Requirement ▸ What follows is a set of records; restate each one word for word and drop the pictures.

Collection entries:
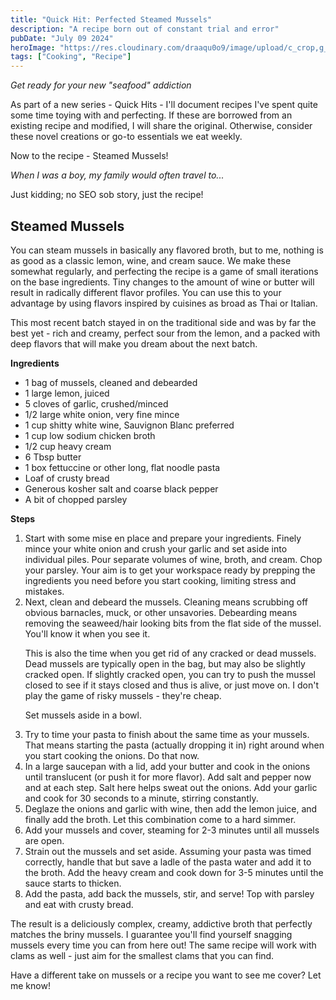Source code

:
 ```yaml
---
title: "Quick Hit: Perfected Steamed Mussels"
description: "A recipe born out of constant trial and error"
pubDate: "July 09 2024"
heroImage: "https://res.cloudinary.com/draaqu0o9/image/upload/c_crop,g_center,h_800,w_1200/dsk1j7hizmeel3staxye.jpg"
tags: ["Cooking", "Recipe"]
---
```


<i>Get ready for your new "seafood" addiction</i>

As part of a new series - Quick Hits - I'll document recipes I've spent quite some time toying with and perfecting. If these are borrowed from an existing recipe and modified, I will share the original. Otherwise, consider these novel creations or go-to essentials we eat weekly.

Now to the recipe - Steamed Mussels!

<i>When I was a boy, my family would often travel to...</i>

Just kidding; no SEO sob story, just the recipe!

<h2>Steamed Mussels</h2>

You can steam mussels in basically any flavored broth, but to me, nothing is as good as a classic lemon, wine, and cream sauce. We make these somewhat regularly, and perfecting the recipe is a game of small iterations on the base ingredients. Tiny changes to the amount of wine or butter will result in radically different flavor profiles. You can use this to your advantage by using flavors inspired by cuisines as broad as Thai or Italian.

This most recent batch stayed in on the traditional side and was by far the best yet - rich and creamy, perfect sour from the lemon, and a packed with deep flavors that will make you dream about the next batch.

<b>Ingredients</b>

<ul>
<li>1 bag of mussels, cleaned and debearded</li>
<li>1 large lemon, juiced</li>
<li>5 cloves of garlic, crushed/minced</li>
<li>1/2 large white onion, very fine mince</li>
<li>1 cup shitty white wine, Sauvignon Blanc preferred</li>
<li>1 cup low sodium chicken broth</li>
<li>1/2 cup heavy cream</li>
<li>6 Tbsp butter</li>
<li>1 box fettuccine or other long, flat noodle pasta</li>
<li>Loaf of crusty bread</li>
<li>Generous kosher salt and coarse black pepper</li>
<li>A bit of chopped parsley</li>
</ul>

<b>Steps</b>

<ol>
<li>Start with some mise en place and prepare your ingredients. Finely mince your white onion and crush your garlic and set aside into individual piles. Pour separate volumes of wine, broth, and cream. Chop your parsley. Your aim is to get your workspace ready by prepping the ingredients you need before you start cooking, limiting stress and mistakes.</li>
<li>Next, clean and debeard the mussels. Cleaning means scrubbing off obvious barnacles, muck, or other unsavories. Debearding means removing the seaweed/hair looking bits from the flat side of the mussel. You'll know it when you see it.

This is also the time when you get rid of any cracked or dead mussels. Dead mussels are typically open in the bag, but may also be slightly cracked open. If slightly cracked open, you can try to push the mussel closed to see if it stays closed and thus is alive, or just move on. I don't play the game of risky mussels - they're cheap.

Set mussels aside in a bowl.</li>

<li>Try to time your pasta to finish about the same time as your mussels. That means starting the pasta (actually dropping it in) right around when you start cooking the onions. Do that now.</li>
<li>In a large saucepan with a lid, add your butter and cook in the onions until translucent (or push it for more flavor). Add salt and pepper now and at each step. Salt here helps sweat out the onions. Add your garlic and cook for 30 seconds to a minute, stirring constantly.</li>
<li>Deglaze the onions and garlic with wine, then add the lemon juice, and finally add the broth. Let this combination come to a hard simmer.</li>
<li>Add your mussels and cover, steaming for 2-3 minutes until all mussels are open.</li>
<li>Strain out the mussels and set aside. Assuming your pasta was timed correctly, handle that but save a ladle of the pasta water and add it to the broth. Add the heavy cream and cook down for 3-5 minutes until the sauce starts to thicken.</li>
<li>Add the pasta, add back the mussels, stir, and serve! Top with parsley and eat with crusty bread.</li>
</ol>

The result is a deliciously complex, creamy, addictive broth that perfectly matches the briny mussels. I guarantee you'll find yourself snagging mussels every time you can from here out! The same recipe will work with clams as well - just aim for the smallest clams that you can find.

Have a different take on mussels or a recipe you want to see me cover? Let me know!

Expected answer ▸
Source code

:
 ```yaml
---
title: "Quick Hit: Perfected Steamed Mussels"
description: "A recipe born out of constant trial and error"
pubDate: "July 09 2024"
heroImage: "https://res.cloudinary.com/draaqu0o9/image/upload/c_crop,g_center,h_800,w_1200/dsk1j7hizmeel3staxye.jpg"
tags: ["Cooking", "Recipe"]
---
```


<i>Get ready for your new "seafood" addiction</i>

As part of a new series - Quick Hits - I'll document recipes I've spent quite some time toying with and perfecting. If these are borrowed from an existing recipe and modified, I will share the original. Otherwise, consider these novel creations or go-to essentials we eat weekly.

Now to the recipe - Steamed Mussels!

<i>When I was a boy, my family would often travel to...</i>

Just kidding; no SEO sob story, just the recipe!

<h2>Steamed Mussels</h2>

You can steam mussels in basically any flavored broth, but to me, nothing is as good as a classic lemon, wine, and cream sauce. We make these somewhat regularly, and perfecting the recipe is a game of small iterations on the base ingredients. Tiny changes to the amount of wine or butter will result in radically different flavor profiles. You can use this to your advantage by using flavors inspired by cuisines as broad as Thai or Italian.

This most recent batch stayed in on the traditional side and was by far the best yet - rich and creamy, perfect sour from the lemon, and a packed with deep flavors that will make you dream about the next batch.

<b>Ingredients</b>

<ul>
<li>1 bag of mussels, cleaned and debearded</li>
<li>1 large lemon, juiced</li>
<li>5 cloves of garlic, crushed/minced</li>
<li>1/2 large white onion, very fine mince</li>
<li>1 cup shitty white wine, Sauvignon Blanc preferred</li>
<li>1 cup low sodium chicken broth</li>
<li>1/2 cup heavy cream</li>
<li>6 Tbsp butter</li>
<li>1 box fettuccine or other long, flat noodle pasta</li>
<li>Loaf of crusty bread</li>
<li>Generous kosher salt and coarse black pepper</li>
<li>A bit of chopped parsley</li>
</ul>

<b>Steps</b>

<ol>
<li>Start with some mise en place and prepare your ingredients. Finely mince your white onion and crush your garlic and set aside into individual piles. Pour separate volumes of wine, broth, and cream. Chop your parsley. Your aim is to get your workspace ready by prepping the ingredients you need before you start cooking, limiting stress and mistakes.</li>
<li>Next, clean and debeard the mussels. Cleaning means scrubbing off obvious barnacles, muck, or other unsavories. Debearding means removing the seaweed/hair looking bits from the flat side of the mussel. You'll know it when you see it.

This is also the time when you get rid of any cracked or dead mussels. Dead mussels are typically open in the bag, but may also be slightly cracked open. If slightly cracked open, you can try to push the mussel closed to see if it stays closed and thus is alive, or just move on. I don't play the game of risky mussels - they're cheap.

Set mussels aside in a bowl.</li>

<li>Try to time your pasta to finish about the same time as your mussels. That means starting the pasta (actually dropping it in) right around when you start cooking the onions. Do that now.</li>
<li>In a large saucepan with a lid, add your butter and cook in the onions until translucent (or push it for more flavor). Add salt and pepper now and at each step. Salt here helps sweat out the onions. Add your garlic and cook for 30 seconds to a minute, stirring constantly.</li>
<li>Deglaze the onions and garlic with wine, then add the lemon juice, and finally add the broth. Let this combination come to a hard simmer.</li>
<li>Add your mussels and cover, steaming for 2-3 minutes until all mussels are open.</li>
<li>Strain out the mussels and set aside. Assuming your pasta was timed correctly, handle that but save a ladle of the pasta water and add it to the broth. Add the heavy cream and cook down for 3-5 minutes until the sauce starts to thicken.</li>
<li>Add the pasta, add back the mussels, stir, and serve! Top with parsley and eat with crusty bread.</li>
</ol>

The result is a deliciously complex, creamy, addictive broth that perfectly matches the briny mussels. I guarantee you'll find yourself snagging mussels every time you can from here out! The same recipe will work with clams as well - just aim for the smallest clams that you can find.

Have a different take on mussels or a recipe you want to see me cover? Let me know!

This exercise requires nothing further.